* _What is required_
If a line in the entries below includes the string "tbody", copy it out.
Records to use Block Start
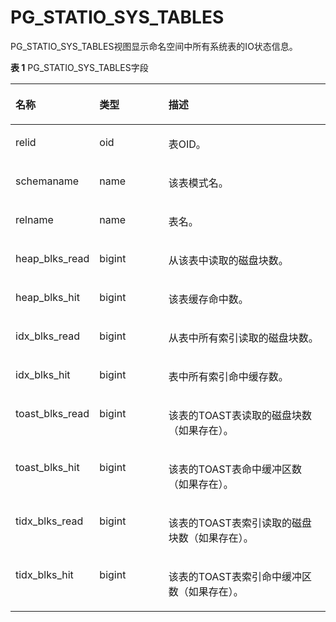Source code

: # PG\_STATIO\_SYS\_TABLES<a name="ZH-CN_TOPIC_0289900110"></a>

PG\_STATIO\_SYS\_TABLES视图显示命名空间中所有系统表的IO状态信息。

**表 1**  PG\_STATIO\_SYS\_TABLES字段

<a name="zh-cn_topic_0283137142_zh-cn_topic_0237122462_zh-cn_topic_0059777862_tfa0c5848647e4ee0967330df8b816560"></a>
<table><thead align="left"><tr id="zh-cn_topic_0283137142_zh-cn_topic_0237122462_zh-cn_topic_0059777862_re8ee7f2a819b432f98dd96e651a8f4c9"><th class="cellrowborder" valign="top" width="25.85%" id="mcps1.2.4.1.1"><p id="zh-cn_topic_0283137142_zh-cn_topic_0237122462_zh-cn_topic_0059777862_a3c4aadef08c8481e9688420ceaf78cd5"><a name="zh-cn_topic_0283137142_zh-cn_topic_0237122462_zh-cn_topic_0059777862_a3c4aadef08c8481e9688420ceaf78cd5"></a><a name="zh-cn_topic_0283137142_zh-cn_topic_0237122462_zh-cn_topic_0059777862_a3c4aadef08c8481e9688420ceaf78cd5"></a>名称</p>
</th>
<th class="cellrowborder" valign="top" width="22.09%" id="mcps1.2.4.1.2"><p id="zh-cn_topic_0283137142_zh-cn_topic_0237122462_zh-cn_topic_0059777862_accdaec48438549d1868d8ed7a8a1e103"><a name="zh-cn_topic_0283137142_zh-cn_topic_0237122462_zh-cn_topic_0059777862_accdaec48438549d1868d8ed7a8a1e103"></a><a name="zh-cn_topic_0283137142_zh-cn_topic_0237122462_zh-cn_topic_0059777862_accdaec48438549d1868d8ed7a8a1e103"></a>类型</p>
</th>
<th class="cellrowborder" valign="top" width="52.059999999999995%" id="mcps1.2.4.1.3"><p id="zh-cn_topic_0283137142_zh-cn_topic_0237122462_zh-cn_topic_0059777862_a5af19c385d1f4796b2e18e94bf8d5acb"><a name="zh-cn_topic_0283137142_zh-cn_topic_0237122462_zh-cn_topic_0059777862_a5af19c385d1f4796b2e18e94bf8d5acb"></a><a name="zh-cn_topic_0283137142_zh-cn_topic_0237122462_zh-cn_topic_0059777862_a5af19c385d1f4796b2e18e94bf8d5acb"></a>描述</p>
</th>
</tr>
</thead>
<tbody><tr id="zh-cn_topic_0283137142_zh-cn_topic_0237122462_zh-cn_topic_0059777862_r8fefaaa2fb1b4d799aa48ea87d79b599"><td class="cellrowborder" valign="top" width="25.85%" headers="mcps1.2.4.1.1 "><p id="zh-cn_topic_0283137142_zh-cn_topic_0237122462_zh-cn_topic_0059777862_a2f274719905842c99d1a83738671d488"><a name="zh-cn_topic_0283137142_zh-cn_topic_0237122462_zh-cn_topic_0059777862_a2f274719905842c99d1a83738671d488"></a><a name="zh-cn_topic_0283137142_zh-cn_topic_0237122462_zh-cn_topic_0059777862_a2f274719905842c99d1a83738671d488"></a>relid</p>
</td>
<td class="cellrowborder" valign="top" width="22.09%" headers="mcps1.2.4.1.2 "><p id="zh-cn_topic_0283137142_zh-cn_topic_0237122462_zh-cn_topic_0059777862_a3ef72f4be571466daf827ecc0ca7c6c4"><a name="zh-cn_topic_0283137142_zh-cn_topic_0237122462_zh-cn_topic_0059777862_a3ef72f4be571466daf827ecc0ca7c6c4"></a><a name="zh-cn_topic_0283137142_zh-cn_topic_0237122462_zh-cn_topic_0059777862_a3ef72f4be571466daf827ecc0ca7c6c4"></a>oid</p>
</td>
<td class="cellrowborder" valign="top" width="52.059999999999995%" headers="mcps1.2.4.1.3 "><p id="zh-cn_topic_0283137142_zh-cn_topic_0237122462_zh-cn_topic_0059777862_a630295e14c0841f8b2db8f10fc68b8f2"><a name="zh-cn_topic_0283137142_zh-cn_topic_0237122462_zh-cn_topic_0059777862_a630295e14c0841f8b2db8f10fc68b8f2"></a><a name="zh-cn_topic_0283137142_zh-cn_topic_0237122462_zh-cn_topic_0059777862_a630295e14c0841f8b2db8f10fc68b8f2"></a>表OID。</p>
</td>
</tr>
<tr id="zh-cn_topic_0283137142_zh-cn_topic_0237122462_zh-cn_topic_0059777862_r95f025fdb52c460ab5fc176260e7a6d8"><td class="cellrowborder" valign="top" width="25.85%" headers="mcps1.2.4.1.1 "><p id="zh-cn_topic_0283137142_zh-cn_topic_0237122462_zh-cn_topic_0059777862_a1e907bdf21414bf59dee2a8c88d9165c"><a name="zh-cn_topic_0283137142_zh-cn_topic_0237122462_zh-cn_topic_0059777862_a1e907bdf21414bf59dee2a8c88d9165c"></a><a name="zh-cn_topic_0283137142_zh-cn_topic_0237122462_zh-cn_topic_0059777862_a1e907bdf21414bf59dee2a8c88d9165c"></a>schemaname</p>
</td>
<td class="cellrowborder" valign="top" width="22.09%" headers="mcps1.2.4.1.2 "><p id="zh-cn_topic_0283137142_zh-cn_topic_0237122462_zh-cn_topic_0059777862_a7b5a40176cda4400b8327c4633703a6e"><a name="zh-cn_topic_0283137142_zh-cn_topic_0237122462_zh-cn_topic_0059777862_a7b5a40176cda4400b8327c4633703a6e"></a><a name="zh-cn_topic_0283137142_zh-cn_topic_0237122462_zh-cn_topic_0059777862_a7b5a40176cda4400b8327c4633703a6e"></a>name</p>
</td>
<td class="cellrowborder" valign="top" width="52.059999999999995%" headers="mcps1.2.4.1.3 "><p id="zh-cn_topic_0283137142_zh-cn_topic_0237122462_zh-cn_topic_0059777862_ad4edbafc12c0489ab28ff6740586e019"><a name="zh-cn_topic_0283137142_zh-cn_topic_0237122462_zh-cn_topic_0059777862_ad4edbafc12c0489ab28ff6740586e019"></a><a name="zh-cn_topic_0283137142_zh-cn_topic_0237122462_zh-cn_topic_0059777862_ad4edbafc12c0489ab28ff6740586e019"></a>该表模式名。</p>
</td>
</tr>
<tr id="zh-cn_topic_0283137142_zh-cn_topic_0237122462_zh-cn_topic_0059777862_r9efe8c6da2224a118223f70cca6b8292"><td class="cellrowborder" valign="top" width="25.85%" headers="mcps1.2.4.1.1 "><p id="zh-cn_topic_0283137142_zh-cn_topic_0237122462_zh-cn_topic_0059777862_a1f9c8feae10d4a2b854eba2da3cccc84"><a name="zh-cn_topic_0283137142_zh-cn_topic_0237122462_zh-cn_topic_0059777862_a1f9c8feae10d4a2b854eba2da3cccc84"></a><a name="zh-cn_topic_0283137142_zh-cn_topic_0237122462_zh-cn_topic_0059777862_a1f9c8feae10d4a2b854eba2da3cccc84"></a>relname</p>
</td>
<td class="cellrowborder" valign="top" width="22.09%" headers="mcps1.2.4.1.2 "><p id="zh-cn_topic_0283137142_zh-cn_topic_0237122462_zh-cn_topic_0059777862_a76dc838c5a0342daa327bbe1fcd8a737"><a name="zh-cn_topic_0283137142_zh-cn_topic_0237122462_zh-cn_topic_0059777862_a76dc838c5a0342daa327bbe1fcd8a737"></a><a name="zh-cn_topic_0283137142_zh-cn_topic_0237122462_zh-cn_topic_0059777862_a76dc838c5a0342daa327bbe1fcd8a737"></a>name</p>
</td>
<td class="cellrowborder" valign="top" width="52.059999999999995%" headers="mcps1.2.4.1.3 "><p id="zh-cn_topic_0283137142_zh-cn_topic_0237122462_zh-cn_topic_0059777862_a079fbb6e2eed4dd2b69318b1344efb3f"><a name="zh-cn_topic_0283137142_zh-cn_topic_0237122462_zh-cn_topic_0059777862_a079fbb6e2eed4dd2b69318b1344efb3f"></a><a name="zh-cn_topic_0283137142_zh-cn_topic_0237122462_zh-cn_topic_0059777862_a079fbb6e2eed4dd2b69318b1344efb3f"></a>表名。</p>
</td>
</tr>
<tr id="zh-cn_topic_0283137142_zh-cn_topic_0237122462_zh-cn_topic_0059777862_r25cdc330a62a4a608aebbd14f97c5379"><td class="cellrowborder" valign="top" width="25.85%" headers="mcps1.2.4.1.1 "><p id="zh-cn_topic_0283137142_zh-cn_topic_0237122462_zh-cn_topic_0059777862_af89c5d436dfa4a5f9fe028de293a406e"><a name="zh-cn_topic_0283137142_zh-cn_topic_0237122462_zh-cn_topic_0059777862_af89c5d436dfa4a5f9fe028de293a406e"></a><a name="zh-cn_topic_0283137142_zh-cn_topic_0237122462_zh-cn_topic_0059777862_af89c5d436dfa4a5f9fe028de293a406e"></a>heap_blks_read</p>
</td>
<td class="cellrowborder" valign="top" width="22.09%" headers="mcps1.2.4.1.2 "><p id="zh-cn_topic_0283137142_zh-cn_topic_0237122462_zh-cn_topic_0059777862_a4201ce99dc7d4a7abf4ef9eee2928d29"><a name="zh-cn_topic_0283137142_zh-cn_topic_0237122462_zh-cn_topic_0059777862_a4201ce99dc7d4a7abf4ef9eee2928d29"></a><a name="zh-cn_topic_0283137142_zh-cn_topic_0237122462_zh-cn_topic_0059777862_a4201ce99dc7d4a7abf4ef9eee2928d29"></a>bigint</p>
</td>
<td class="cellrowborder" valign="top" width="52.059999999999995%" headers="mcps1.2.4.1.3 "><p id="zh-cn_topic_0283137142_zh-cn_topic_0237122462_zh-cn_topic_0059777862_a52326665a5694428a44580d454362de2"><a name="zh-cn_topic_0283137142_zh-cn_topic_0237122462_zh-cn_topic_0059777862_a52326665a5694428a44580d454362de2"></a><a name="zh-cn_topic_0283137142_zh-cn_topic_0237122462_zh-cn_topic_0059777862_a52326665a5694428a44580d454362de2"></a>从该表中读取的磁盘块数。</p>
</td>
</tr>
<tr id="zh-cn_topic_0283137142_zh-cn_topic_0237122462_zh-cn_topic_0059777862_r23b296cf386a448cbff59459f815d0aa"><td class="cellrowborder" valign="top" width="25.85%" headers="mcps1.2.4.1.1 "><p id="zh-cn_topic_0283137142_zh-cn_topic_0237122462_zh-cn_topic_0059777862_ac97b5324a1374b8fa27aea094df462dc"><a name="zh-cn_topic_0283137142_zh-cn_topic_0237122462_zh-cn_topic_0059777862_ac97b5324a1374b8fa27aea094df462dc"></a><a name="zh-cn_topic_0283137142_zh-cn_topic_0237122462_zh-cn_topic_0059777862_ac97b5324a1374b8fa27aea094df462dc"></a>heap_blks_hit</p>
</td>
<td class="cellrowborder" valign="top" width="22.09%" headers="mcps1.2.4.1.2 "><p id="zh-cn_topic_0283137142_zh-cn_topic_0237122462_zh-cn_topic_0059777862_a2817c570d82c4952a7a8dd8993a5bf35"><a name="zh-cn_topic_0283137142_zh-cn_topic_0237122462_zh-cn_topic_0059777862_a2817c570d82c4952a7a8dd8993a5bf35"></a><a name="zh-cn_topic_0283137142_zh-cn_topic_0237122462_zh-cn_topic_0059777862_a2817c570d82c4952a7a8dd8993a5bf35"></a>bigint</p>
</td>
<td class="cellrowborder" valign="top" width="52.059999999999995%" headers="mcps1.2.4.1.3 "><p id="zh-cn_topic_0283137142_zh-cn_topic_0237122462_zh-cn_topic_0059777862_acb5272ce509141c4a26c4863c771c942"><a name="zh-cn_topic_0283137142_zh-cn_topic_0237122462_zh-cn_topic_0059777862_acb5272ce509141c4a26c4863c771c942"></a><a name="zh-cn_topic_0283137142_zh-cn_topic_0237122462_zh-cn_topic_0059777862_acb5272ce509141c4a26c4863c771c942"></a>该表缓存命中数。</p>
</td>
</tr>
<tr id="zh-cn_topic_0283137142_zh-cn_topic_0237122462_zh-cn_topic_0059777862_r55773c6ea1444ed0aee945d49df63a16"><td class="cellrowborder" valign="top" width="25.85%" headers="mcps1.2.4.1.1 "><p id="zh-cn_topic_0283137142_zh-cn_topic_0237122462_zh-cn_topic_0059777862_a6edf7beb6b144f4e8a03d2c281c35515"><a name="zh-cn_topic_0283137142_zh-cn_topic_0237122462_zh-cn_topic_0059777862_a6edf7beb6b144f4e8a03d2c281c35515"></a><a name="zh-cn_topic_0283137142_zh-cn_topic_0237122462_zh-cn_topic_0059777862_a6edf7beb6b144f4e8a03d2c281c35515"></a>idx_blks_read</p>
</td>
<td class="cellrowborder" valign="top" width="22.09%" headers="mcps1.2.4.1.2 "><p id="zh-cn_topic_0283137142_zh-cn_topic_0237122462_zh-cn_topic_0059777862_abd7cb27cb76c42e09f1d1f6ae6d6eab4"><a name="zh-cn_topic_0283137142_zh-cn_topic_0237122462_zh-cn_topic_0059777862_abd7cb27cb76c42e09f1d1f6ae6d6eab4"></a><a name="zh-cn_topic_0283137142_zh-cn_topic_0237122462_zh-cn_topic_0059777862_abd7cb27cb76c42e09f1d1f6ae6d6eab4"></a>bigint</p>
</td>
<td class="cellrowborder" valign="top" width="52.059999999999995%" headers="mcps1.2.4.1.3 "><p id="zh-cn_topic_0283137142_zh-cn_topic_0237122462_zh-cn_topic_0059777862_a63494fd9ec71478a955ef3fe0740e40b"><a name="zh-cn_topic_0283137142_zh-cn_topic_0237122462_zh-cn_topic_0059777862_a63494fd9ec71478a955ef3fe0740e40b"></a><a name="zh-cn_topic_0283137142_zh-cn_topic_0237122462_zh-cn_topic_0059777862_a63494fd9ec71478a955ef3fe0740e40b"></a>从表中所有索引读取的磁盘块数。</p>
</td>
</tr>
<tr id="zh-cn_topic_0283137142_zh-cn_topic_0237122462_zh-cn_topic_0059777862_rdb4ea949aa39439981ce1a7e7a4ff721"><td class="cellrowborder" valign="top" width="25.85%" headers="mcps1.2.4.1.1 "><p id="zh-cn_topic_0283137142_zh-cn_topic_0237122462_zh-cn_topic_0059777862_a4129287997044900865c00710a91f7d3"><a name="zh-cn_topic_0283137142_zh-cn_topic_0237122462_zh-cn_topic_0059777862_a4129287997044900865c00710a91f7d3"></a><a name="zh-cn_topic_0283137142_zh-cn_topic_0237122462_zh-cn_topic_0059777862_a4129287997044900865c00710a91f7d3"></a>idx_blks_hit</p>
</td>
<td class="cellrowborder" valign="top" width="22.09%" headers="mcps1.2.4.1.2 "><p id="zh-cn_topic_0283137142_zh-cn_topic_0237122462_zh-cn_topic_0059777862_a7ade1d1120f44284a07da986918df2aa"><a name="zh-cn_topic_0283137142_zh-cn_topic_0237122462_zh-cn_topic_0059777862_a7ade1d1120f44284a07da986918df2aa"></a><a name="zh-cn_topic_0283137142_zh-cn_topic_0237122462_zh-cn_topic_0059777862_a7ade1d1120f44284a07da986918df2aa"></a>bigint</p>
</td>
<td class="cellrowborder" valign="top" width="52.059999999999995%" headers="mcps1.2.4.1.3 "><p id="zh-cn_topic_0283137142_zh-cn_topic_0237122462_zh-cn_topic_0059777862_ad1343753e5d94016bc6a7a21049c9b51"><a name="zh-cn_topic_0283137142_zh-cn_topic_0237122462_zh-cn_topic_0059777862_ad1343753e5d94016bc6a7a21049c9b51"></a><a name="zh-cn_topic_0283137142_zh-cn_topic_0237122462_zh-cn_topic_0059777862_ad1343753e5d94016bc6a7a21049c9b51"></a>表中所有索引命中缓存数。</p>
</td>
</tr>
<tr id="zh-cn_topic_0283137142_zh-cn_topic_0237122462_zh-cn_topic_0059777862_rb8cddc6793664866a6be33f73a2e654f"><td class="cellrowborder" valign="top" width="25.85%" headers="mcps1.2.4.1.1 "><p id="zh-cn_topic_0283137142_zh-cn_topic_0237122462_zh-cn_topic_0059777862_addffb2b5a55345bf81b06ecc8fe87346"><a name="zh-cn_topic_0283137142_zh-cn_topic_0237122462_zh-cn_topic_0059777862_addffb2b5a55345bf81b06ecc8fe87346"></a><a name="zh-cn_topic_0283137142_zh-cn_topic_0237122462_zh-cn_topic_0059777862_addffb2b5a55345bf81b06ecc8fe87346"></a>toast_blks_read</p>
</td>
<td class="cellrowborder" valign="top" width="22.09%" headers="mcps1.2.4.1.2 "><p id="zh-cn_topic_0283137142_zh-cn_topic_0237122462_zh-cn_topic_0059777862_a7785375ba70f4438876fec9c5c087cb7"><a name="zh-cn_topic_0283137142_zh-cn_topic_0237122462_zh-cn_topic_0059777862_a7785375ba70f4438876fec9c5c087cb7"></a><a name="zh-cn_topic_0283137142_zh-cn_topic_0237122462_zh-cn_topic_0059777862_a7785375ba70f4438876fec9c5c087cb7"></a>bigint</p>
</td>
<td class="cellrowborder" valign="top" width="52.059999999999995%" headers="mcps1.2.4.1.3 "><p id="zh-cn_topic_0283137142_zh-cn_topic_0237122462_zh-cn_topic_0059777862_aae4f13a5bf5c4f1ba5f7ff2e79752ba4"><a name="zh-cn_topic_0283137142_zh-cn_topic_0237122462_zh-cn_topic_0059777862_aae4f13a5bf5c4f1ba5f7ff2e79752ba4"></a><a name="zh-cn_topic_0283137142_zh-cn_topic_0237122462_zh-cn_topic_0059777862_aae4f13a5bf5c4f1ba5f7ff2e79752ba4"></a>该表的TOAST表读取的磁盘块数（如果存在）。</p>
</td>
</tr>
<tr id="zh-cn_topic_0283137142_zh-cn_topic_0237122462_zh-cn_topic_0059777862_r683472442f6c4d43b94ce0d04fa72ea4"><td class="cellrowborder" valign="top" width="25.85%" headers="mcps1.2.4.1.1 "><p id="zh-cn_topic_0283137142_zh-cn_topic_0237122462_zh-cn_topic_0059777862_a0045db41f22a453f8267b991a0f6cf7d"><a name="zh-cn_topic_0283137142_zh-cn_topic_0237122462_zh-cn_topic_0059777862_a0045db41f22a453f8267b991a0f6cf7d"></a><a name="zh-cn_topic_0283137142_zh-cn_topic_0237122462_zh-cn_topic_0059777862_a0045db41f22a453f8267b991a0f6cf7d"></a>toast_blks_hit</p>
</td>
<td class="cellrowborder" valign="top" width="22.09%" headers="mcps1.2.4.1.2 "><p id="zh-cn_topic_0283137142_zh-cn_topic_0237122462_zh-cn_topic_0059777862_a7deafd37a80c48a6ae62e0558d6822e6"><a name="zh-cn_topic_0283137142_zh-cn_topic_0237122462_zh-cn_topic_0059777862_a7deafd37a80c48a6ae62e0558d6822e6"></a><a name="zh-cn_topic_0283137142_zh-cn_topic_0237122462_zh-cn_topic_0059777862_a7deafd37a80c48a6ae62e0558d6822e6"></a>bigint</p>
</td>
<td class="cellrowborder" valign="top" width="52.059999999999995%" headers="mcps1.2.4.1.3 "><p id="zh-cn_topic_0283137142_zh-cn_topic_0237122462_zh-cn_topic_0059777862_a3434315329914a2a8877ec1ca68f4c35"><a name="zh-cn_topic_0283137142_zh-cn_topic_0237122462_zh-cn_topic_0059777862_a3434315329914a2a8877ec1ca68f4c35"></a><a name="zh-cn_topic_0283137142_zh-cn_topic_0237122462_zh-cn_topic_0059777862_a3434315329914a2a8877ec1ca68f4c35"></a>该表的TOAST表命中缓冲区数（如果存在）。</p>
</td>
</tr>
<tr id="zh-cn_topic_0283137142_zh-cn_topic_0237122462_zh-cn_topic_0059777862_re0a9d36b3c1448e2817abfeea6853ee8"><td class="cellrowborder" valign="top" width="25.85%" headers="mcps1.2.4.1.1 "><p id="zh-cn_topic_0283137142_zh-cn_topic_0237122462_zh-cn_topic_0059777862_ac7dfbdbcec3642de91b04c7d8e86e87c"><a name="zh-cn_topic_0283137142_zh-cn_topic_0237122462_zh-cn_topic_0059777862_ac7dfbdbcec3642de91b04c7d8e86e87c"></a><a name="zh-cn_topic_0283137142_zh-cn_topic_0237122462_zh-cn_topic_0059777862_ac7dfbdbcec3642de91b04c7d8e86e87c"></a>tidx_blks_read</p>
</td>
<td class="cellrowborder" valign="top" width="22.09%" headers="mcps1.2.4.1.2 "><p id="zh-cn_topic_0283137142_zh-cn_topic_0237122462_zh-cn_topic_0059777862_a771ff9bbeb4b41bf9687c3711171f7b6"><a name="zh-cn_topic_0283137142_zh-cn_topic_0237122462_zh-cn_topic_0059777862_a771ff9bbeb4b41bf9687c3711171f7b6"></a><a name="zh-cn_topic_0283137142_zh-cn_topic_0237122462_zh-cn_topic_0059777862_a771ff9bbeb4b41bf9687c3711171f7b6"></a>bigint</p>
</td>
<td class="cellrowborder" valign="top" width="52.059999999999995%" headers="mcps1.2.4.1.3 "><p id="zh-cn_topic_0283137142_zh-cn_topic_0237122462_zh-cn_topic_0059777862_a986d75d4a96549cfa489c1d8e5483b6d"><a name="zh-cn_topic_0283137142_zh-cn_topic_0237122462_zh-cn_topic_0059777862_a986d75d4a96549cfa489c1d8e5483b6d"></a><a name="zh-cn_topic_0283137142_zh-cn_topic_0237122462_zh-cn_topic_0059777862_a986d75d4a96549cfa489c1d8e5483b6d"></a>该表的TOAST表索引读取的磁盘块数（如果存在）。</p>
</td>
</tr>
<tr id="zh-cn_topic_0283137142_zh-cn_topic_0237122462_zh-cn_topic_0059777862_r078590642aa749a084d657771db9d274"><td class="cellrowborder" valign="top" width="25.85%" headers="mcps1.2.4.1.1 "><p id="zh-cn_topic_0283137142_zh-cn_topic_0237122462_zh-cn_topic_0059777862_abfc940879c55400b8ad88fcd00a67ca4"><a name="zh-cn_topic_0283137142_zh-cn_topic_0237122462_zh-cn_topic_0059777862_abfc940879c55400b8ad88fcd00a67ca4"></a><a name="zh-cn_topic_0283137142_zh-cn_topic_0237122462_zh-cn_topic_0059777862_abfc940879c55400b8ad88fcd00a67ca4"></a>tidx_blks_hit</p>
</td>
<td class="cellrowborder" valign="top" width="22.09%" headers="mcps1.2.4.1.2 "><p id="zh-cn_topic_0283137142_zh-cn_topic_0237122462_zh-cn_topic_0059777862_a4fb53ffba3b244bc99f4658787cb632c"><a name="zh-cn_topic_0283137142_zh-cn_topic_0237122462_zh-cn_topic_0059777862_a4fb53ffba3b244bc99f4658787cb632c"></a><a name="zh-cn_topic_0283137142_zh-cn_topic_0237122462_zh-cn_topic_0059777862_a4fb53ffba3b244bc99f4658787cb632c"></a>bigint</p>
</td>
<td class="cellrowborder" valign="top" width="52.059999999999995%" headers="mcps1.2.4.1.3 "><p id="zh-cn_topic_0283137142_zh-cn_topic_0237122462_zh-cn_topic_0059777862_a2e529a281b8042aea7976662e1bdc87e"><a name="zh-cn_topic_0283137142_zh-cn_topic_0237122462_zh-cn_topic_0059777862_a2e529a281b8042aea7976662e1bdc87e"></a><a name="zh-cn_topic_0283137142_zh-cn_topic_0237122462_zh-cn_topic_0059777862_a2e529a281b8042aea7976662e1bdc87e"></a>该表的TOAST表索引命中缓冲区数（如果存在）。</p>
</td>
</tr>
</tbody>
</table>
Records to use Block End
* _Response area_
<tbody><tr id="zh-cn_topic_0283137142_zh-cn_topic_0237122462_zh-cn_topic_0059777862_r8fefaaa2fb1b4d799aa48ea87d79b599"><td class="cellrowborder" valign="top" width="25.85%" headers="mcps1.2.4.1.1 "><p id="zh-cn_topic_0283137142_zh-cn_topic_0237122462_zh-cn_topic_0059777862_a2f274719905842c99d1a83738671d488"><a name="zh-cn_topic_0283137142_zh-cn_topic_0237122462_zh-cn_topic_0059777862_a2f274719905842c99d1a83738671d488"></a><a name="zh-cn_topic_0283137142_zh-cn_topic_0237122462_zh-cn_topic_0059777862_a2f274719905842c99d1a83738671d488"></a>relid</p>
</tbody>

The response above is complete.